Es zerfetzt mich, der innere Schmerz zieht sich durch meinen Körper, es gibt kein Entrinnen. Der Druck steigt und steigt und steigt, die Tränen sind nicht aufzuhalten, ich denke an Flucht. Flucht vor dem Schmerz und der quälenden Stimme im Kopf, die mich umbringen möchte. Ich sinke auf die Knie, krümme mich. Alles staut sich. Ich möchte irgendwas kaputt schlagen, den inneren zu einem körperlichen Schmerz werden lassen. Wenn ich es irgendwie schaffe mich aufzurappeln, muss ich raus. Ich muss weg. Zwei gute Beispiele dafür: Letztes Jahr in München, als man auf Tour war. Die Wände der Unterkunft kamen immer mehr auf mich zu, ich hielt es nicht mehr aus. Zog die Schuhe an, eine leichte Jacke. Draussen schneite es, der Schnee war wenige Zentimeter hoch. Ich fror. Ich lief und lief und lief, sah vor lauter Tränen alles verschwommen. Ich war mit meiner Kraft vollkommen am Ende, war außer Atem. Dennoch pushte mich irgendwas, trieb mich voran, ich solle weitergehen. Irgendwann blieb ich erschöpft stehen, an einer Kreuzung. Sah mich um, schaute nach rechts, sah eine Brücke.

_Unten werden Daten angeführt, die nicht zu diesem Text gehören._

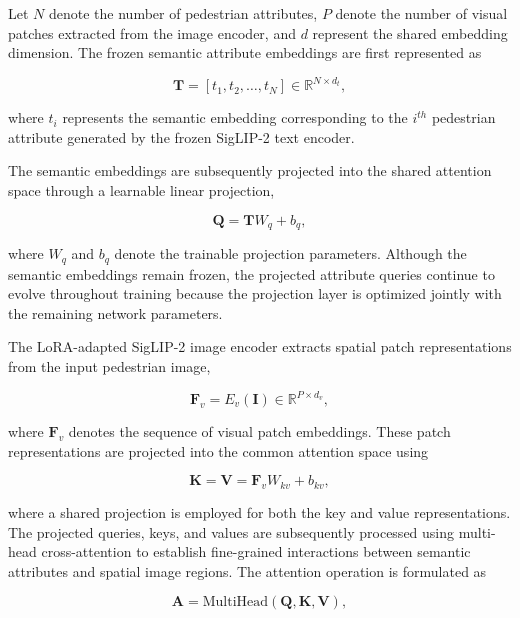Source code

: \documentclass{ieeeaccess}
\begin{document}
Let $N$ denote the number of pedestrian attributes, $P$ denote the number of visual patches extracted from the image encoder, and $d$ represent the shared embedding dimension. The frozen semantic attribute embeddings are first represented as

\begin{equation}
\mathbf{T}
=
\left[
t_1,t_2,\ldots,t_N
\right]
\in
\mathbb{R}^{N\times d_t},
\label{eq:text_embedding}
\end{equation}

where $t_i$ represents the semantic embedding corresponding to the $i^{th}$ pedestrian attribute generated by the frozen SigLIP-2 text encoder.

The semantic embeddings are subsequently projected into the shared attention space through a learnable linear projection,

\begin{equation}
\mathbf{Q}
=
\mathbf{T}W_q+b_q,
\label{eq:query_projection}
\end{equation}

where $W_q$ and $b_q$ denote the trainable projection parameters. Although the semantic embeddings remain frozen, the projected attribute queries continue to evolve throughout training because the projection layer is optimized jointly with the remaining network parameters.

The LoRA-adapted SigLIP-2 image encoder extracts spatial patch representations from the input pedestrian image,

\begin{equation}
\mathbf{F}_v
=
E_v(\mathbf{I})
\in
\mathbb{R}^{P\times d_v},
\label{eq:visual_patch}
\end{equation}

where $\mathbf{F}_v$ denotes the sequence of visual patch embeddings. These patch representations are projected into the common attention space using

\begin{equation}
\mathbf{K}
=
\mathbf{V}
=
\mathbf{F}_vW_{kv}+b_{kv},
\label{eq:kv_projection}
\end{equation}

where a shared projection is employed for both the key and value representations. The projected queries, keys, and values are subsequently processed using multi-head cross-attention to establish fine-grained interactions between semantic attributes and spatial image regions. The attention operation is formulated as

\begin{equation}
\mathbf{A}
=
\mathrm{MultiHead}
(\mathbf{Q},\mathbf{K},\mathbf{V}),
\label{eq:cross_attention}
\end{equation}
\end{document}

‚Na? Was denkst du? Wäre eine gute Möglichkeit, oder? Ich glaube, dass es keine bessere Möglichkeit mehr in dieser Nacht geben wird. Meinst du, sie ist hoch genug? Komm, lass uns mal näher rangehen!‘

Verrückt, aber ich tat es. Aber irgendwas ließ mich erschaudern, wahrscheinlich doch noch der letzte Funke Lebenswille, der sich nun zu Wort meldete. Verfroren, mit 0,0% Energie und Kraftreserven ging es zurück zur Unterkunft, in der Küche liefen noch viele Tränen, als ich vor dem Fenster saß und dem Schneetreiben zusah.

Und das andere Beispiel vom 26. Mai, als ich bei der Tour von Nathan Gray war. Kurz vor der zweiten Show in der Tropfsteinhöhle packte es mich erneut so stark, dass es mich selbst sehr überraschte. Der Auslöser war mir völlig schleierhaft, aber ich musste raus, lief fast noch Ben Christo über den Haufen. Kaum kam ich vor der Höhle zum Stehen, brach der Tornado los. Der Schmerz ergriff mich, ich befand mich erneut im dunklen Tunnel. Wo muss ich hin? Welcher Weg ist jetzt der sicherste? Was zur Hölle passiert hier gerade..?!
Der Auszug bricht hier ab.